[INSTRUCTIONS FOR THE TASK]: In the listing, find every line that has the string "NonTor" and copy it.

□ □ □ □ □

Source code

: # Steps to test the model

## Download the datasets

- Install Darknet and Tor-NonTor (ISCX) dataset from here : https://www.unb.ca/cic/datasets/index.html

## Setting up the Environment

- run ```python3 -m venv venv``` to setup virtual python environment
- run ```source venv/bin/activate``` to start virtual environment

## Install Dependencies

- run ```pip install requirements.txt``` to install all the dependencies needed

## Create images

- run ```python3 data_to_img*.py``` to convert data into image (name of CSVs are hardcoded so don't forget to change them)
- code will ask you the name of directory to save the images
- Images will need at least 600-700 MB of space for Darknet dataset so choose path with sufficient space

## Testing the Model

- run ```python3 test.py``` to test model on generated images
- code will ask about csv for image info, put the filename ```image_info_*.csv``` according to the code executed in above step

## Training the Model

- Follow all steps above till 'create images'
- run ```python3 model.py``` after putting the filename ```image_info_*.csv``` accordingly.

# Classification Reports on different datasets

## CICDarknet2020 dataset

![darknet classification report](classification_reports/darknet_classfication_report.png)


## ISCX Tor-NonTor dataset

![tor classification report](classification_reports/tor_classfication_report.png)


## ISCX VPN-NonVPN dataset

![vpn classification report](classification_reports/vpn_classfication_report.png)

□ □ □ □ □

[EXERCISE RESPONSE]:
- Install Darknet and Tor-NonTor (ISCX) dataset from here : https://www.unb.ca/cic/datasets/index.html
## ISCX Tor-NonTor dataset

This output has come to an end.